The best part about the Nutrisystem program is that there’s a really well designed smartphone app that makes keeping track of everything a breeze. The app’s called NuMi [Android link: NuMi] and you can use it even if you’re not on the Nutrisystem program if you’re curious (though it’s definitely pretty closely tied to the program menus). I thought it would be fun and interesting to show you the process of logging my breakfast this week, so let’s start with the app’s daily intake journal page. Blank, because I haven’t had breakfast yet:
As you can see along the top, the target caloric intake for me is 1500 calories. That’s low because, well, the goal is to lose weight, and the math is easy: eat less calories than your body burns and you’ll lose weight. Eat more and you’ll gain weight.
This morning I’m going to have one of their omelets:
Turkey ham and cheese omelet. The photo looks good, right? 🙂 More importantly, you can see the nutrition info right on the label: 90 calories, 1.5g fat, no sugar and 13g of protein. To log it in the app is a breeze. A tap on the “+” adjacent to “Nutrisystem entree” and it shows a list of possibilities:
The real key is to use the “Scan Barcode” feature on the very bottom, however. In less than a second the UPC barcode on the packaging can be scanned and matched, and before you know it, you’re staring at the nutrition information in the app:
Ready to go? Log it! I’m also going to have a small yogurt to go with it (full disclosure: I spread out my food so I’ll actually have the yogurt about an hour later) and here’s my breakfast, logged:
As you can see, I’ve had 227 of my 1500 calories today, leaving me plenty of space for other meals. A good thing.
Oh, and that omelet? Quickly cooked and what food isn’t improved by a sprinkle of hot sauce?
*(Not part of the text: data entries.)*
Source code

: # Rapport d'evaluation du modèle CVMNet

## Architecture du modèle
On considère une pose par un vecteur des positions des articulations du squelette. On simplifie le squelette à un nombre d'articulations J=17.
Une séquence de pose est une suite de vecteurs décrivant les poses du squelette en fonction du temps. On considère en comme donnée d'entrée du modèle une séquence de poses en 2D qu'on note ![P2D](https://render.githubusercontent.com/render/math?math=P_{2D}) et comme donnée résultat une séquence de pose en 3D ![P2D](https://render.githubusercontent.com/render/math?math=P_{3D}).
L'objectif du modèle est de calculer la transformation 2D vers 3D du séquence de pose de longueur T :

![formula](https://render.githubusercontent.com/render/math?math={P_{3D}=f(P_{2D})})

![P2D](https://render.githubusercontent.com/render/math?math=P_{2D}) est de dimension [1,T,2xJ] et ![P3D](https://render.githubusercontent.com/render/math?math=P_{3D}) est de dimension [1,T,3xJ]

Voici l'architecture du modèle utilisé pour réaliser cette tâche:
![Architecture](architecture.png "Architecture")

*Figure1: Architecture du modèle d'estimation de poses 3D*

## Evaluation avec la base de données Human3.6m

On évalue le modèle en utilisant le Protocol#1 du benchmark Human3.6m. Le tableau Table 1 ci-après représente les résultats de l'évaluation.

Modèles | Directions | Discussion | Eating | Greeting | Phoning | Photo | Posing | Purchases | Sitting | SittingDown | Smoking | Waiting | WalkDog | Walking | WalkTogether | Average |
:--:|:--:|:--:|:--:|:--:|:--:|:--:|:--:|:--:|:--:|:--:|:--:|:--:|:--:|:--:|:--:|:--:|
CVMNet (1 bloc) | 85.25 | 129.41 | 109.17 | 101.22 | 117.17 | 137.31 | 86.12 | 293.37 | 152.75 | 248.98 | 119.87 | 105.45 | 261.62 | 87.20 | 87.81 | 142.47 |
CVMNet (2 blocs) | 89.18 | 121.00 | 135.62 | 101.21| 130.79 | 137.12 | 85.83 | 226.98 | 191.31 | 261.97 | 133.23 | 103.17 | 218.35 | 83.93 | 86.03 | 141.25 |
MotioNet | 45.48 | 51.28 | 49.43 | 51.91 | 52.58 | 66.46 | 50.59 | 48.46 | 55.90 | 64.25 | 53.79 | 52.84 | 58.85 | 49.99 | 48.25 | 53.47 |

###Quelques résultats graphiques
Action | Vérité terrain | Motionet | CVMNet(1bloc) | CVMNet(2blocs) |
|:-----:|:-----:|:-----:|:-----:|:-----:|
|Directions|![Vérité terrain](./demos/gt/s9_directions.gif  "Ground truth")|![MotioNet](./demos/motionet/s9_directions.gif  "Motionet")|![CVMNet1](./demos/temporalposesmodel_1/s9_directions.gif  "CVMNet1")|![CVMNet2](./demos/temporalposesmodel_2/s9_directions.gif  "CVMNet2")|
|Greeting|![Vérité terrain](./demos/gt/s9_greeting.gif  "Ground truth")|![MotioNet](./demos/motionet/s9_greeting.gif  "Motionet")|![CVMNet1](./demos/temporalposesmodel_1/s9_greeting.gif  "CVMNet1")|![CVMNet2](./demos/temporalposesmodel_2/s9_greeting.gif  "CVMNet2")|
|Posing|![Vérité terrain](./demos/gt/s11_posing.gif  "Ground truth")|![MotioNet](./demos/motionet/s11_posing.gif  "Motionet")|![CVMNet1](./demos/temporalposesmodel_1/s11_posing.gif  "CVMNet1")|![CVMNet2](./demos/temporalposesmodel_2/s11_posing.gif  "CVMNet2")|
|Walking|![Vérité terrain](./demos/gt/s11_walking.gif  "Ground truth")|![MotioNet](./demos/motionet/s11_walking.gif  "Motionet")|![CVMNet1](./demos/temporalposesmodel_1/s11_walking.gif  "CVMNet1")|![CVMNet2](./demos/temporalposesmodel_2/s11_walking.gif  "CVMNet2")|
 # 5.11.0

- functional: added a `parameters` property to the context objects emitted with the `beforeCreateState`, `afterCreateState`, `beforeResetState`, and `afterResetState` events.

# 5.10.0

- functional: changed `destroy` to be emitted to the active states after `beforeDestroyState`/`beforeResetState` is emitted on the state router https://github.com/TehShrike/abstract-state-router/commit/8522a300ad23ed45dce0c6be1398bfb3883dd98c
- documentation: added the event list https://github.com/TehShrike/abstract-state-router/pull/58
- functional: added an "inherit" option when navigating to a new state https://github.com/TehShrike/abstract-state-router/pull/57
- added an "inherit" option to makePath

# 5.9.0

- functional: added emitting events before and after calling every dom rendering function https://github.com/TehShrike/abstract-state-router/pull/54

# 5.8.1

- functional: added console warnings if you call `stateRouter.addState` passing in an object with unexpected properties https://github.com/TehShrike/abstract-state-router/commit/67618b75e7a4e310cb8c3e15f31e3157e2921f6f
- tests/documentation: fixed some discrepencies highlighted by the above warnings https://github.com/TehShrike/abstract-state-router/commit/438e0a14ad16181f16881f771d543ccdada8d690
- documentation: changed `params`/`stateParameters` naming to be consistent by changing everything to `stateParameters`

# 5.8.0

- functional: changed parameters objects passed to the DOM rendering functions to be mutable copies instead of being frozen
Looks good, doesn’t it? Tasted good too, and you can see I’m using a standard smart eating trick too: use a smaller plate when you serve your food. There’s actual data to show that it tricks your brain and you feel more satisfied after your meal than if it’s on a huge plate and looks small and lonely. 🙂
So that’s it. Week two and things are chugging along. I like that I can mix things up and come up with interesting combinations too, so a powerfuel snack can be pepperoni, for example, so why not add that to a flatbread pizza to make it more interesting? Or peanut butter + bread as a quick snack?
Disclosure: I have received all of my products from Nutrisystem for review purposes and that my opinions are 100% my own. As is always the case.